■ TASK OBJECTIVE: For the string "output", report how many lines in the records below contain it, and nothing more.

[Saved data entries]
== Segment start ==
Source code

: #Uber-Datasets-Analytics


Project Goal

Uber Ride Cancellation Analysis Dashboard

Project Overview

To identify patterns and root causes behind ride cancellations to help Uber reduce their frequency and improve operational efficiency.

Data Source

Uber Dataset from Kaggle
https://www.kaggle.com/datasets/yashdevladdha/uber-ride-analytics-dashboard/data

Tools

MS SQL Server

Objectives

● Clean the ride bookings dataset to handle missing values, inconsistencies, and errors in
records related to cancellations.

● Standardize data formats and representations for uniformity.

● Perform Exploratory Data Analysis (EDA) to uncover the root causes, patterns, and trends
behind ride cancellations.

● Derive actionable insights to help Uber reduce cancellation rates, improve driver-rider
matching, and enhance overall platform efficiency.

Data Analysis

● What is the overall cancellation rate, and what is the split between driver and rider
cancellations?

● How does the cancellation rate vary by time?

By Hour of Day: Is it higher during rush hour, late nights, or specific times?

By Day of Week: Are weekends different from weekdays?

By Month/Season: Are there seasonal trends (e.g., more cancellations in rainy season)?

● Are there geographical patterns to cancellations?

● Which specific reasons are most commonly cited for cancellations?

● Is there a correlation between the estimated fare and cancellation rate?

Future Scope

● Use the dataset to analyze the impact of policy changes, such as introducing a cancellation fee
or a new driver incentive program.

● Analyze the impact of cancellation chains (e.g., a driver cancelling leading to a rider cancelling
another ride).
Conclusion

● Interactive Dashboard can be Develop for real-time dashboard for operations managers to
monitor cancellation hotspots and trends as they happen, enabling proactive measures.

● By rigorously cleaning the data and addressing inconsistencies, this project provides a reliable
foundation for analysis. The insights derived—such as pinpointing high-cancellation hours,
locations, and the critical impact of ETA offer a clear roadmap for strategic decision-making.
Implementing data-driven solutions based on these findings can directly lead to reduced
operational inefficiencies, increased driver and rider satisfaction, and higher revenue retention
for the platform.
== Segment end ==
== Segment start ==
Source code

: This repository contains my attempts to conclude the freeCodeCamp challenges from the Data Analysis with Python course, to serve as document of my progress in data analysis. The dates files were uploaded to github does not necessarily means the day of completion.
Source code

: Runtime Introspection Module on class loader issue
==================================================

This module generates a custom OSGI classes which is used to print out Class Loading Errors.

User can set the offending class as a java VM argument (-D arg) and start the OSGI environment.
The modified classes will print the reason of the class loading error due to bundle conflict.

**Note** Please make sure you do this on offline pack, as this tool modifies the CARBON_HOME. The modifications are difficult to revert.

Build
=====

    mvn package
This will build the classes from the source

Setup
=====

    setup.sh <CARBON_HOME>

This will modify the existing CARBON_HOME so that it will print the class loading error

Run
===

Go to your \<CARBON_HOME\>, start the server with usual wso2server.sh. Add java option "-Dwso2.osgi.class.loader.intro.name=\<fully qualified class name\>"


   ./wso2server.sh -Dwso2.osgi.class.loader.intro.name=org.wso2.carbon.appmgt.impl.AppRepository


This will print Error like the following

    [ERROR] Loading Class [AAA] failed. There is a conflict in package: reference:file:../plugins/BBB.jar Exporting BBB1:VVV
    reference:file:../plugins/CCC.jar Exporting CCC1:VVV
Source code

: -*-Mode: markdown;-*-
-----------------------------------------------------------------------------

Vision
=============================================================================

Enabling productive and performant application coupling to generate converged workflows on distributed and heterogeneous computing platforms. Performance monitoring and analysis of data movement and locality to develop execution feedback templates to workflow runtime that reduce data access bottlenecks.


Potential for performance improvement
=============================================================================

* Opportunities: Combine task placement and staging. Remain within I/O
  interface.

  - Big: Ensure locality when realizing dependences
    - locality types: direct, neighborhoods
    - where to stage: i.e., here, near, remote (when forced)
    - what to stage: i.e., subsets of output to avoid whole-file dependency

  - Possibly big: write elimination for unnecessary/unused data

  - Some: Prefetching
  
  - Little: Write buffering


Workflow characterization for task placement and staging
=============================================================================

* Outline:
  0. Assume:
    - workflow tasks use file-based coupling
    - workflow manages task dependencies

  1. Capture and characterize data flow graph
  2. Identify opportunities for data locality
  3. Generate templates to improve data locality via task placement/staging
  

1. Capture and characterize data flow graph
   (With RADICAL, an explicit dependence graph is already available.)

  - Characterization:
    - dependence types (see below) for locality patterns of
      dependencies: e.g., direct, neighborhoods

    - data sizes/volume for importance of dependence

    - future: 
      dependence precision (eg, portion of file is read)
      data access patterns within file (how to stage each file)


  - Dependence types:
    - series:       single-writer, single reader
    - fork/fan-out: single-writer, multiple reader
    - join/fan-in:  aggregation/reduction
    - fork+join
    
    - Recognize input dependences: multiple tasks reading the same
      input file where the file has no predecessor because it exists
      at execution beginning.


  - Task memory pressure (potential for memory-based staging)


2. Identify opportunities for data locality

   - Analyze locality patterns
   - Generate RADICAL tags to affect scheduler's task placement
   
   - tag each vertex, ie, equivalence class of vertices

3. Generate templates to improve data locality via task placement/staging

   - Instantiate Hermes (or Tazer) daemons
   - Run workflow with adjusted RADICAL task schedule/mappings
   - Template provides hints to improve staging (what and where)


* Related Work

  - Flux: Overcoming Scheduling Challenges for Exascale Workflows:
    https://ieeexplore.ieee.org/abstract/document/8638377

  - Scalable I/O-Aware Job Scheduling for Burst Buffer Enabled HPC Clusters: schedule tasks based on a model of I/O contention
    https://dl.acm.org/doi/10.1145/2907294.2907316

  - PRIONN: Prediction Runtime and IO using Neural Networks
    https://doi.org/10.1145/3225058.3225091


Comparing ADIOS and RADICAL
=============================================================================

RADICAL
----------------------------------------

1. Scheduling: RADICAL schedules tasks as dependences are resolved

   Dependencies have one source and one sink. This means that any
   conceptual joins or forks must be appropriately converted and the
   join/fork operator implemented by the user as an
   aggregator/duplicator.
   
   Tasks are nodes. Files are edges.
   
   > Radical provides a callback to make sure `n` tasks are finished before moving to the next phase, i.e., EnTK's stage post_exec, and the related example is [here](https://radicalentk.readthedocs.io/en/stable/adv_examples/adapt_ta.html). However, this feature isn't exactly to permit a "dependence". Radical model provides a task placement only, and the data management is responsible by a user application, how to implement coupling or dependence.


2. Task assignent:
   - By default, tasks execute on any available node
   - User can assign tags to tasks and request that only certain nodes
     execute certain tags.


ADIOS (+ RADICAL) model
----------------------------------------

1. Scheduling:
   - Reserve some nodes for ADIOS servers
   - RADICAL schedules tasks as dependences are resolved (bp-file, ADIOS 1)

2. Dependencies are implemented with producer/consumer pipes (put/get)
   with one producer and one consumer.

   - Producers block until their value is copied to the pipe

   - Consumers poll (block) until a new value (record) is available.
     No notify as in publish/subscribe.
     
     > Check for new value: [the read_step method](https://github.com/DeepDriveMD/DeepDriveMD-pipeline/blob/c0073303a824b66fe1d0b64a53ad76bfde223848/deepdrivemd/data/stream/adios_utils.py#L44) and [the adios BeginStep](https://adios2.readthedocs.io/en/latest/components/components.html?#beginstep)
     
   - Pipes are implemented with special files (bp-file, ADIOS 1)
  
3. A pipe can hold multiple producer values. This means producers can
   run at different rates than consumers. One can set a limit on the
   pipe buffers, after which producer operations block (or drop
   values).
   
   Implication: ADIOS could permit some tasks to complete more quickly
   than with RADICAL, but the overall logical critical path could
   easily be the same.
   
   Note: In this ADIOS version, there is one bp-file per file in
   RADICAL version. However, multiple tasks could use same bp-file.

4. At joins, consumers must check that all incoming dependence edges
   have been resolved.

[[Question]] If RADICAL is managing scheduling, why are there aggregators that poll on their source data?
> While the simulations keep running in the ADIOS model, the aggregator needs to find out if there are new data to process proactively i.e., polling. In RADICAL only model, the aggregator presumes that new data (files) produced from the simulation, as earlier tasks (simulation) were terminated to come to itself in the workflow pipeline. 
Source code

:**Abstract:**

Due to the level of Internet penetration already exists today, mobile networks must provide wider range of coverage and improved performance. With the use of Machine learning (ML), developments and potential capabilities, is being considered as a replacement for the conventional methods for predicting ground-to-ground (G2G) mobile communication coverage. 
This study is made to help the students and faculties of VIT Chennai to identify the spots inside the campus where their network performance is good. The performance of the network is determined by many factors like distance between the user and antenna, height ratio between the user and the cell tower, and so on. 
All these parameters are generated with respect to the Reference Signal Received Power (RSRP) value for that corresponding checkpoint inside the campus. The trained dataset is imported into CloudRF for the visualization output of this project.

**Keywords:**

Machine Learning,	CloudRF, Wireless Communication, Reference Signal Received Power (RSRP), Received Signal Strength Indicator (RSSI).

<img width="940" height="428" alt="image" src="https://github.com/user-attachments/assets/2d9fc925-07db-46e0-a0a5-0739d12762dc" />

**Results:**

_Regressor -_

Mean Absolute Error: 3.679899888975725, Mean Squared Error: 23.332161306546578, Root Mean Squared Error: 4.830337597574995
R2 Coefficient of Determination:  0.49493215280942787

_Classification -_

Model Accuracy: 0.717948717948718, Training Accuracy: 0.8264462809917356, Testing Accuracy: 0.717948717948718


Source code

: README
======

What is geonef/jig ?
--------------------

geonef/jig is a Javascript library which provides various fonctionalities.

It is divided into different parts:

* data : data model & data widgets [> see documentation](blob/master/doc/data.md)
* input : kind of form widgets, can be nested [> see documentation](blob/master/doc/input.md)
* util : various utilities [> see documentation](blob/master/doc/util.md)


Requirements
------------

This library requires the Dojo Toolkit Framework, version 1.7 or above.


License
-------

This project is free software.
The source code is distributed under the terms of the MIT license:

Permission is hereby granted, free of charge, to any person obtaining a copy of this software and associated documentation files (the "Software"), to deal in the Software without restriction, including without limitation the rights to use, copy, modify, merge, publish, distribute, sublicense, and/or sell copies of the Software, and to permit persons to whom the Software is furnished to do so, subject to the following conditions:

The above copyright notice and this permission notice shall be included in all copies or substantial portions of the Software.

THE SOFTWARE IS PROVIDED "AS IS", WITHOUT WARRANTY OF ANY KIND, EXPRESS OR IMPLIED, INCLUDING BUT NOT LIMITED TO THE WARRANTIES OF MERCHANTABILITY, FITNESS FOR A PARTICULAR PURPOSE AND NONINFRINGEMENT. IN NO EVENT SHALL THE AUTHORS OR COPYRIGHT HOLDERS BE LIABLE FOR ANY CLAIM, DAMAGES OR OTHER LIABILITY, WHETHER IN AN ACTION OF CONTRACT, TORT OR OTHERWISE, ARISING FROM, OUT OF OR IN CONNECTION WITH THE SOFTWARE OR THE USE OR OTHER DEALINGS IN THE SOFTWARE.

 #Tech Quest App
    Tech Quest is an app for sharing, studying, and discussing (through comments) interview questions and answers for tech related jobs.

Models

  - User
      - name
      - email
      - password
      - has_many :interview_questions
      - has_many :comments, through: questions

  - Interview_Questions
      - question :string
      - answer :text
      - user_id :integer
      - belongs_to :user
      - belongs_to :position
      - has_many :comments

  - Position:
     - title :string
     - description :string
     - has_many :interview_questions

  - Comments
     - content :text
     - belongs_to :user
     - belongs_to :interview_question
== Segment end ==
■ RESULT FOR THIS TASK: 2